Israelis still tying the knot earlier than most Westerners

To mark Tu Be'av, CBS releases some interesting marriage figures.

To mark Tu Be'av, which falls on Shabbat, the Central Bureau of Statistics has released figures relating to marriages that took place in Israel in 2003. Tu Be'av (the 15th day of Av) is the traditional date on which, according to the Mishna, unmarried girls of Jerusalem dressed in borrowed white garments and went out to dance in the vineyards, where they were chosen as wives by unmarried men. Nowadays the day is marked as a "lovers' holiday." A total of 39,154 couples were married, of whom 29,649 were Jewish and 8,006 were Muslim.
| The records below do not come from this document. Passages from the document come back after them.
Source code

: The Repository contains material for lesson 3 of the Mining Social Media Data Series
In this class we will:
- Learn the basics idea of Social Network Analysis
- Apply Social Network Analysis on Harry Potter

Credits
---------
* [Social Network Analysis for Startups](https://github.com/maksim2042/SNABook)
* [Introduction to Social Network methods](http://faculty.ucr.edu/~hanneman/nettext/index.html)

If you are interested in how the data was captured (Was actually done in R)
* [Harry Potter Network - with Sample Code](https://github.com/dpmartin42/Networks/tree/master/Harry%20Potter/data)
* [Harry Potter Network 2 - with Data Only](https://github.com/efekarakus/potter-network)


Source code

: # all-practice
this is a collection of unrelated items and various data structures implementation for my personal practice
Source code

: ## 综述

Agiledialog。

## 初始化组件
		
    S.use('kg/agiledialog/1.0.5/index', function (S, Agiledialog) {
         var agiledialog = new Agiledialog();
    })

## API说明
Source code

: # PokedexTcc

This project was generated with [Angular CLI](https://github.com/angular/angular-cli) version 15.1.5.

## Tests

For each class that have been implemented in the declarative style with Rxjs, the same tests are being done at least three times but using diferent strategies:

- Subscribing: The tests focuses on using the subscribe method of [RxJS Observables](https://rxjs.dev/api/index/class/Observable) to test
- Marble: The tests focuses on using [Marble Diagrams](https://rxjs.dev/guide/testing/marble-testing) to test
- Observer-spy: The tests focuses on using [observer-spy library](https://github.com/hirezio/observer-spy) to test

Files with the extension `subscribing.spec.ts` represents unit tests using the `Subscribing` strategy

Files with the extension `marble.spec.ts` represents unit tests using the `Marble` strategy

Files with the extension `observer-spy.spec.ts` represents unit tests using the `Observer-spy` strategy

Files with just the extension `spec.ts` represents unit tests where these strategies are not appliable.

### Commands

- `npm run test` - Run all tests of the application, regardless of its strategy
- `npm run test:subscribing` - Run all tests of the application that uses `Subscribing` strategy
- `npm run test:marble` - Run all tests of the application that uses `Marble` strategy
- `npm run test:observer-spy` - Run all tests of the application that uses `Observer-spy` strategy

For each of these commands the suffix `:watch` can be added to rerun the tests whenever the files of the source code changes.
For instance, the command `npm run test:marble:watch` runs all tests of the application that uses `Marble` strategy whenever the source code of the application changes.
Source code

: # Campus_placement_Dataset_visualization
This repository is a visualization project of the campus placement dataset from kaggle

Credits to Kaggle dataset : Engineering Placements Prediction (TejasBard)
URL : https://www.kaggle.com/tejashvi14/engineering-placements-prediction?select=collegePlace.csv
Of these, 92 percent were first marriages. The average age of first marriage has increased over the years and is now 27.2 for Jewish bridegrooms and 24.9 for Jewish brides. Christians marry at a slightly later age, the average being 28.8 for men, whereas Muslims marry on average at 25.6 and Druse at 25.3. The average age at marriage for Christian women is 23.6, and for Druse and Muslim women, 20.4. Israelis marry earlier than Westerners, partly because of the low percentage of couples who live together without being married. In 2001, the average age at which men married in the EU was 30, compared to 27 in Israel. Since the 1970s the age of marriage has steadily risen. In 2004, 145,207 babies were born in Israel. In 2003, the average age of Jewish first-time mothers was 27.2 and for Muslims 23.3.